Destination Woe” e “The Last Flower”, pezzi guarda caso selezionati come singoli, rappresentano alla perfezione l’attuale stile della band capitolina: sono le linee di chitarra armoniose e la voce del cantante a guidare le danze, i pezzi si sviluppano attorno a queste due entità che collaborano perfettamente, con le prime che si producono in un ottimo fondamento (grazie all’ampio spazio concesso ad accordi aperti e a soluzioni ai limiti del black melodico, come ad esempio nello stacco centrale proprio della terza traccia della tracklist) e con la performance di Davide “Beggar” Straccione il quale, con disinvoltura, si giostra tra clean e harsh vocals e sembra farlo con facilità ancora maggiore rispetto al precente lavoro (ancora una volta, esempio lampante in “The Last Flower”). Dopo qualche cenno di Paradise Lost nelle linee di chitarra di “Darkness Won’t Take Me”, melodica e iterativa in un certo senso, è il turno di “Nothing Left To Burn”, solenne e appassionata, forse il pezzo che più riporta alle atmosfere di “Beyond The Shores (On Death And Dying)”. Tra le altre cose, brano scelto come primissimo singolo dell’album e accompagnato dallo splendido, grottesco e felliniano video a cura della “solita” Sanda Movies (Fleshgod Apocalypse, Inno, Oceana) che già aveva girato l’apprezzato lungometraggio legato al precedente album.

Più si prosegue nell’ascolto e più si percepisce la facilità con cui gli Shores Of Null riescano ad essere personali: certo, le influenze ci sono, ma è complicato completare la riflessione “gli Shores Of Null ricordano i….”. E ciò vale anche per “Old Scars”, che sì inizia con qualche rimando agli Opeth dei bei tempi, ma poi si sviluppa in un crescendo di melodia alternata a momenti più death-oriented, decisamente peculiari.
E’ Selvans come ospite speciale ad occuparsi nelle vocals in scream di “A Nature In Disguise”, donando alla traccia un piglio black alquanto arcigno, complementare invece alla solarità espressa nelle voci pulite del “resident singer”, mentre è impossibile non menzionare “My Darkest Years”, struggente nella linea melodica così come nel testo, che sembra usare l’espediente della guerra per affrontare  un percorso interiore attraverso il dolore e il rimorso.

Gli Shores of Null mettono a segno un altro centro in una discografia priva di sbavature, con un album sicuramente più accessibile ma perfettamente scritto, arrangiato e suonato.
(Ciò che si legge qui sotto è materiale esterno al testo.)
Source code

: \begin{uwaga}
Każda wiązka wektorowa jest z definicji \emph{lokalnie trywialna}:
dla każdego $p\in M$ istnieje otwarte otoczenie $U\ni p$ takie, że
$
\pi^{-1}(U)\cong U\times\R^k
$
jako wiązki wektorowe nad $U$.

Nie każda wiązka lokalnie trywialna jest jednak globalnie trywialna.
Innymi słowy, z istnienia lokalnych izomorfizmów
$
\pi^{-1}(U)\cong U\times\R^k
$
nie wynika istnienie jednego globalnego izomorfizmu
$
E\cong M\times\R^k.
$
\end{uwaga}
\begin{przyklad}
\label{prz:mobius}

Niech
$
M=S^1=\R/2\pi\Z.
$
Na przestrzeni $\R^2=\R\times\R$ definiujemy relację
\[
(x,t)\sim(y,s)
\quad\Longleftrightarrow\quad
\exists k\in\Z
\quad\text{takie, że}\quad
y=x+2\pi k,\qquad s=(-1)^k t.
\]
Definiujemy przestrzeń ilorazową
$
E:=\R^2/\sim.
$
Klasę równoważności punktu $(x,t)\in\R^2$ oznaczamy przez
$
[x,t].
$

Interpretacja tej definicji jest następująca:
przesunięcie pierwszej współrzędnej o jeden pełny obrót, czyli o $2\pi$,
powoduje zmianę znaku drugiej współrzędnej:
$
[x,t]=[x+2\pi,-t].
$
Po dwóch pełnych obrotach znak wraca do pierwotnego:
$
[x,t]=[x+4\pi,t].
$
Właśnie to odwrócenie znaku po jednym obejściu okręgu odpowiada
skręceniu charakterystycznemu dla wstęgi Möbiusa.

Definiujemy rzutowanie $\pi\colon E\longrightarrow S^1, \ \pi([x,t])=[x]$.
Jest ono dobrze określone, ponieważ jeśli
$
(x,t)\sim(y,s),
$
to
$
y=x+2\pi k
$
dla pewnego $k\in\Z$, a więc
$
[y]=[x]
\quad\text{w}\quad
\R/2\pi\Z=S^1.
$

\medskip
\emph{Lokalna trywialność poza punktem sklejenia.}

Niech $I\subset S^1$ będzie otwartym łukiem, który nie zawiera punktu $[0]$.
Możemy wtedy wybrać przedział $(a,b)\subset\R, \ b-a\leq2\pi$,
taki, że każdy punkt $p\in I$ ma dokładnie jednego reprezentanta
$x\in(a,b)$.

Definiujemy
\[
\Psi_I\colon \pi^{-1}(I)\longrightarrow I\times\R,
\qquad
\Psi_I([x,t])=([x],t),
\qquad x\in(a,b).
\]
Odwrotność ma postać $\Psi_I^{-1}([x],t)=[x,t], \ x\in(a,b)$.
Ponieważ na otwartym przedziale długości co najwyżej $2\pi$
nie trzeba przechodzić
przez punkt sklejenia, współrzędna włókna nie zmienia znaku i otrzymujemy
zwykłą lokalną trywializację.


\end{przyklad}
Questa volta, la struttura più tradizionale del disco consente di proporre pezzi che si fanno ascoltare con facilità e che rimangono rapidamente impressi. Un’altra uscita discografica quindi che, unitamente all’intenso lavoro promozionale e mediatico messo in atto recentemente, conferma quanto già di buono fatto in passato e proietta la band tra le realtà più promettenti del genere – anche a livello internazionale – e il tour europeo appena concluso con Swallow The Sun, Draconian e Avatarium ne è la palese dimostrazione.